» **Problem details**: From the records below, set down exactly the lines starting with the line that contains "Thanks for reading, and" and going on through the line that contains "## About Me". Nothing else is wanted.

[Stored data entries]
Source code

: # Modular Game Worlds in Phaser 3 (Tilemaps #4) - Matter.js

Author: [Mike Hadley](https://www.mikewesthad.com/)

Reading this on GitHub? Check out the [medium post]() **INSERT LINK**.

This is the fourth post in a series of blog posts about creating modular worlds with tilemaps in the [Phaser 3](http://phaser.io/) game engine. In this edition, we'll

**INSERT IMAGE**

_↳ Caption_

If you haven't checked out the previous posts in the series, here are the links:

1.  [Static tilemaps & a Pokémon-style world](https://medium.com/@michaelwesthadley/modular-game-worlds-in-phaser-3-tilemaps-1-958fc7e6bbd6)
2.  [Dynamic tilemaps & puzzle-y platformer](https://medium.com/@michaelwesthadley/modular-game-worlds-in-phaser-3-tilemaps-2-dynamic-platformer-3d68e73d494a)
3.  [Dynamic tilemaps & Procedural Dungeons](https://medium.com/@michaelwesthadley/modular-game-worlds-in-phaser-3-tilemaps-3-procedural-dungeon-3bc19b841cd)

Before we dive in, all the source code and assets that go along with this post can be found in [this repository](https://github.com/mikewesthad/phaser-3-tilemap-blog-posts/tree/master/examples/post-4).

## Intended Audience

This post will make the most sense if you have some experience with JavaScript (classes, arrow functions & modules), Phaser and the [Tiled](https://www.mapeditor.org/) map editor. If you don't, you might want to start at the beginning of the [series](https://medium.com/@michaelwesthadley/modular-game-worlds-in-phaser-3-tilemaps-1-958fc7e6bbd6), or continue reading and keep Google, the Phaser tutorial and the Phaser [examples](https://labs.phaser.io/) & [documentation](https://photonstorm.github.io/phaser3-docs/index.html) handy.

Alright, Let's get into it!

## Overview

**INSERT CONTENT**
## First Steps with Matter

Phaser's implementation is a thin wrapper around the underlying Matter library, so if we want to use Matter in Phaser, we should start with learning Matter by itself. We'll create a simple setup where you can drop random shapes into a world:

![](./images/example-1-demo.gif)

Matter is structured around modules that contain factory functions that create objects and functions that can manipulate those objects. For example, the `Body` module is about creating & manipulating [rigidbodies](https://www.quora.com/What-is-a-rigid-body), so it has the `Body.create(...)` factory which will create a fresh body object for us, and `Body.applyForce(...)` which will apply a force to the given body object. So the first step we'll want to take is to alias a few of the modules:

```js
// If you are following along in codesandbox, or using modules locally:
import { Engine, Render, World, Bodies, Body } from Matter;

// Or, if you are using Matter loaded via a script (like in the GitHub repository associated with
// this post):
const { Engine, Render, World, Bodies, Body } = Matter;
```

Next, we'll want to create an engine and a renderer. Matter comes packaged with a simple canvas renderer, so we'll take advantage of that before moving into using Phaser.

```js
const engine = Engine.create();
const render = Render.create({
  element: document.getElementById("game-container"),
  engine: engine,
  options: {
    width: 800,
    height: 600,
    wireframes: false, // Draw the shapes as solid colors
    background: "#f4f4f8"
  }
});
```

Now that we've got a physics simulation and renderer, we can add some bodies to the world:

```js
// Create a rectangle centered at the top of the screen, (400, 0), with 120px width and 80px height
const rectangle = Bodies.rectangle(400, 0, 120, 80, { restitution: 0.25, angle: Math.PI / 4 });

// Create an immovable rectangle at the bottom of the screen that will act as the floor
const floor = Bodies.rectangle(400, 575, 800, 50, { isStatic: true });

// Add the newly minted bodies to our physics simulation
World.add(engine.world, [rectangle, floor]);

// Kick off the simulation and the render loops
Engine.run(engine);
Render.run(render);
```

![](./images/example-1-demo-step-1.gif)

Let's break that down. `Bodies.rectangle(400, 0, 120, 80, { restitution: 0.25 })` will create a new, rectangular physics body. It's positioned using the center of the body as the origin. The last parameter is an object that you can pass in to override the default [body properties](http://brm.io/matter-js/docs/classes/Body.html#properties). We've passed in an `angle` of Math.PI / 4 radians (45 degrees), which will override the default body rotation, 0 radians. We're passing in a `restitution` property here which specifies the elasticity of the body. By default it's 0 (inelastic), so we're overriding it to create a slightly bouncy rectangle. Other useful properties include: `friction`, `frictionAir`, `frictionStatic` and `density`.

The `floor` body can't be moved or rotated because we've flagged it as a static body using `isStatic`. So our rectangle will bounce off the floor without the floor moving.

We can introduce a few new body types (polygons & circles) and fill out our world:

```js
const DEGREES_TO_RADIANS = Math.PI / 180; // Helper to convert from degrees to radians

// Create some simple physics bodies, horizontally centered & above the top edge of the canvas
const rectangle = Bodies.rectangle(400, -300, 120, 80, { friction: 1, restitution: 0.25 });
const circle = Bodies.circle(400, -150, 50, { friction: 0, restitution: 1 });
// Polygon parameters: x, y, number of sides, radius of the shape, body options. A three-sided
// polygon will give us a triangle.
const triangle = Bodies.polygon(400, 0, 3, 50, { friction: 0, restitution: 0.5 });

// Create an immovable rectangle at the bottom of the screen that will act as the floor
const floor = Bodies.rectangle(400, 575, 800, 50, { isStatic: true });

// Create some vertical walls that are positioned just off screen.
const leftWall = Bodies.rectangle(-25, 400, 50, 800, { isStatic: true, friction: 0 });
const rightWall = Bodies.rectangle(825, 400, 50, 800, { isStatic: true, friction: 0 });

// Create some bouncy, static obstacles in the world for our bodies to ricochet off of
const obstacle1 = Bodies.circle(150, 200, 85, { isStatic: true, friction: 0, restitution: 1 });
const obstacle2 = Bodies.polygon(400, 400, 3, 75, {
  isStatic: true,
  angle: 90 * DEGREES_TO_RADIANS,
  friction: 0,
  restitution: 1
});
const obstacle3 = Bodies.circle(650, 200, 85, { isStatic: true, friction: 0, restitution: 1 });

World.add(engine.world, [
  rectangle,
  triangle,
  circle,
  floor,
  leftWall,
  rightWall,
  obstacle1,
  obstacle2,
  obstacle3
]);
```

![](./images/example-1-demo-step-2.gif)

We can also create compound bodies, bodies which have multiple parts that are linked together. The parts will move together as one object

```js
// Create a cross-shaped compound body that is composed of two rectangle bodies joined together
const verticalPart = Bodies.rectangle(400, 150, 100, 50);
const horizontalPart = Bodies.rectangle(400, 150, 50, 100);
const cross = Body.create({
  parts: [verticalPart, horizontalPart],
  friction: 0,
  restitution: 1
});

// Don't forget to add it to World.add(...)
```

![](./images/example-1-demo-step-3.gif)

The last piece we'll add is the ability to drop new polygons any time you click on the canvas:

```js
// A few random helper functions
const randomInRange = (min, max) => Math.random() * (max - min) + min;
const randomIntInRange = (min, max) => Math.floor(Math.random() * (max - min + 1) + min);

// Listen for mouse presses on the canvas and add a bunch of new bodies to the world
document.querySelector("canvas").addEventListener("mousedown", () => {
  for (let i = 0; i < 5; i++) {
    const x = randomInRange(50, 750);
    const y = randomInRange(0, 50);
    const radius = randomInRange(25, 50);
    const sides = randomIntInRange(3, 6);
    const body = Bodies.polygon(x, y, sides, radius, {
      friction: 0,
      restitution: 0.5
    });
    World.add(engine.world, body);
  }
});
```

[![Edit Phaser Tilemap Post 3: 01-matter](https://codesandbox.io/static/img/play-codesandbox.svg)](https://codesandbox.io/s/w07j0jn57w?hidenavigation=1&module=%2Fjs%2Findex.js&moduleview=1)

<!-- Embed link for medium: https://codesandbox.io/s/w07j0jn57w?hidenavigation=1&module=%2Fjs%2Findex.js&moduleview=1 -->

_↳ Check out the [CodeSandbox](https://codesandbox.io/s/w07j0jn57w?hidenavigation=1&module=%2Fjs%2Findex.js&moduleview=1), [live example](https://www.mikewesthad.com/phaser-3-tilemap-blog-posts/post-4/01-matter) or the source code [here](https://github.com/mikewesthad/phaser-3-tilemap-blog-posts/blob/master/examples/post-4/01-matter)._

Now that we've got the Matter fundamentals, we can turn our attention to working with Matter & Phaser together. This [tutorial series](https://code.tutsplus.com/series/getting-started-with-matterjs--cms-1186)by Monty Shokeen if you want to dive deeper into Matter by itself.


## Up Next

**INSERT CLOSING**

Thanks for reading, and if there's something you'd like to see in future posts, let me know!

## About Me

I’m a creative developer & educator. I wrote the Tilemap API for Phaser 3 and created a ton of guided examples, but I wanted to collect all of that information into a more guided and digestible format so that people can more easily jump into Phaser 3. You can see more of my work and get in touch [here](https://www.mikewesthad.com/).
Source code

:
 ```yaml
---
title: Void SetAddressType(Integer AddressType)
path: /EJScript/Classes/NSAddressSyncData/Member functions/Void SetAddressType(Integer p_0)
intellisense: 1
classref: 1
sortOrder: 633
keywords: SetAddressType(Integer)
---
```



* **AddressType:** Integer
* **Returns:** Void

» **Written answer**:
Thanks for reading, and if there's something you'd like to see in future posts, let me know!

## About Me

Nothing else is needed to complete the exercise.